Let's go fly a kite
DeKALB – Janna Perrin was grocery shopping and she saw a sign for it. Maria Torres and Amir Alkhatib were out in DeKalb when they saw the kites and decided to check it out.
“We just saw a bunch of kites flying and we thought it was a good idea,” Torres said.
The three were among thousands who attended the eighth annual DeKalb Kite Fest on the Northern Illinois University campus last Sunday.
Since the only fee is for parking, Debbie Armstrong, executive director of the DeKalb County Convention and Visitors Bureau, said it’s really hard to tell how many actually attend.
“The first year we had about 600 people; now, it’s anywhere between 3,000 and 5,000,” she said. “A lot of people will come directly from church or they come from a long way. ...You just never see so many smiles.”
Armstrong said the festival is a family-friendly event featuring a wide variety of kites.
“It’s not a contest,” she said. “It is really for the enjoyment of everyone to come out and see the kites. There are huge beautiful kites, not like in your backyards. The whole sky is covered.”
Some who attended, like Janna and Chris Perrin of Genoa, ate a picnic lunch while taking in the sight. Many flew their own kites.
Although 2-year-old Addison Andrus was a little too young to hold her own kite, she got help from her big brother, Christopher, 4, as they attended their second fest.
“We go kiting a couple of times a year,” their mother, Ellen, said.
“You have to make sure you don’t run into someone else,” Joe Schiro of DeKalb gently instructed his 2-year-old son, Tommy.
Elora Slater, 5, of DeKalb, used a fishing rod to fly her kite.
“It’s a little easier for the little ones,” explained her father, Tom, who flies stunt kites himself. “I’ve seen quite a few people use it.”
“They told us this was the easiest kite to fly,” Maria Torres giggled about the butterfly kite she purchased from Kite Harbor of Chicago, one of the sponsors of the event. It was the first time she and Alkhatib – who ran up and down the field like a kid – had ever flown a kite.
One of the biggest attention-getters was the 75-foot white horse kite flown by Ed Grys of Shawano, Wis. Grys has been making and flying kites since he was 14.
“It’s relaxing and fun,” he said. “You can make kites in the winter and fly them in the summer.”
Grys, the area director of the American Kite Flyers Association, or AKFA, said one of the great things about kite festivals is that “janitors and lawyers” can stand next to each other, enjoying the same activity.
“Look underneath the kites,” he said. “None of the kite fliers is by themselves. That’s what’s neat about a kite fest.”
Not far away, Alan Sparling of Naperville was flying an 88-foot purple octopus – when the wind would allow.
“It’s not huge, but it’s a great fest,” he said. A former director and treasurer of the AKFA, he noted that kite fests in small towns typically draw more people than those in big cities.
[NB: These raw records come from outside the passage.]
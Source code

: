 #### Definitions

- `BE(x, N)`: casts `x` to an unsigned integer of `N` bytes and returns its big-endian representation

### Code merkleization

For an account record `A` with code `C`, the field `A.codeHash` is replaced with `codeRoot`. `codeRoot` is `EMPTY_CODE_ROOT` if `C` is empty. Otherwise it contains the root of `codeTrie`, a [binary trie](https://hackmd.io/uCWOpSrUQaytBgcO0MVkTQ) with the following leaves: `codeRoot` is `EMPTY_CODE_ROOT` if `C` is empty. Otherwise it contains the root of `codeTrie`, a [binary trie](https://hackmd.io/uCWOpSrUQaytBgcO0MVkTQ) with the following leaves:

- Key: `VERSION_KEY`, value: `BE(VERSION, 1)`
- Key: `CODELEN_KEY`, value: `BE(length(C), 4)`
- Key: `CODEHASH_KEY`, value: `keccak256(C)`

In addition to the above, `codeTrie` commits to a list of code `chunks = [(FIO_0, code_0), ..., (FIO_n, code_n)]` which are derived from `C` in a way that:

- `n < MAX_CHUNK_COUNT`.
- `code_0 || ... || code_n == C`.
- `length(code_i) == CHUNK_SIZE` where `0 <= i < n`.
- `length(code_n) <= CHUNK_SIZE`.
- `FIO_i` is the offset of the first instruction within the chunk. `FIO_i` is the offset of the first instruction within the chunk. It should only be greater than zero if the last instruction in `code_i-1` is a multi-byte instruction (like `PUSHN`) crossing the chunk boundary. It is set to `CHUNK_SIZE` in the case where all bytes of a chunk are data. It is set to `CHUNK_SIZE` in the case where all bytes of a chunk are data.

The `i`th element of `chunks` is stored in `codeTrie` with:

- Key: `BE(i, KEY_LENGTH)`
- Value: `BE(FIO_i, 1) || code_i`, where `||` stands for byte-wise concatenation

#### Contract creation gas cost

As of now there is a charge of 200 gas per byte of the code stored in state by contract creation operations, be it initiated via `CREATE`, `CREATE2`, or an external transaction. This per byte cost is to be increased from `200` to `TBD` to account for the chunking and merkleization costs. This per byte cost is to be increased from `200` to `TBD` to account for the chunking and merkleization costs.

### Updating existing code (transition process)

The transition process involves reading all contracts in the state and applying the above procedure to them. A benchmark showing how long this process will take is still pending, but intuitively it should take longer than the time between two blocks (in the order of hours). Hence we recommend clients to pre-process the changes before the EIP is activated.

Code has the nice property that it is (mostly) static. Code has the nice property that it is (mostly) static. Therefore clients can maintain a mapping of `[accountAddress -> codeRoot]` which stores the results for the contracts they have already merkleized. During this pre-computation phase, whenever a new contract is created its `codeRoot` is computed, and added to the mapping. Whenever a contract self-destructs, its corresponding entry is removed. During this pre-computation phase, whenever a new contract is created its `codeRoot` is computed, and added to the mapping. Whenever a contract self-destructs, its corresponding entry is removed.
In some places in Europe, he said, they can draw as many as a million people.
According to Armstrong, the DeKalb festival draws people from all over the Midwest, including Wisconsin and Michigan.
“We get visitors from the suburbs and people calling all year long, asking when kite fest is,” she said. It’s always the second Sunday of September. “It’s a generational thing.”
The DeKalb festival began eight years ago when Nathan Overmann, then a fourth grader, wrote “a persuasive letter” to the DeKalb mayor asking permission to start one.
“My family had just gotten into kite flying,” he said. “I thought DeKalb needed a kite fest.”
After getting approval from both the city council and NIU, a number of sponsors lined up to make the festival possible.
“I am having fun and I know other kiters are, too,” said Overmann, who still flies kites. “I like the idea I got it started. I’m really pretty proud.”
Since most kite festivals are an annual event, Overmann, now a senior at DeKalb High School, doesn’t see any reason this one shouldn’t continue.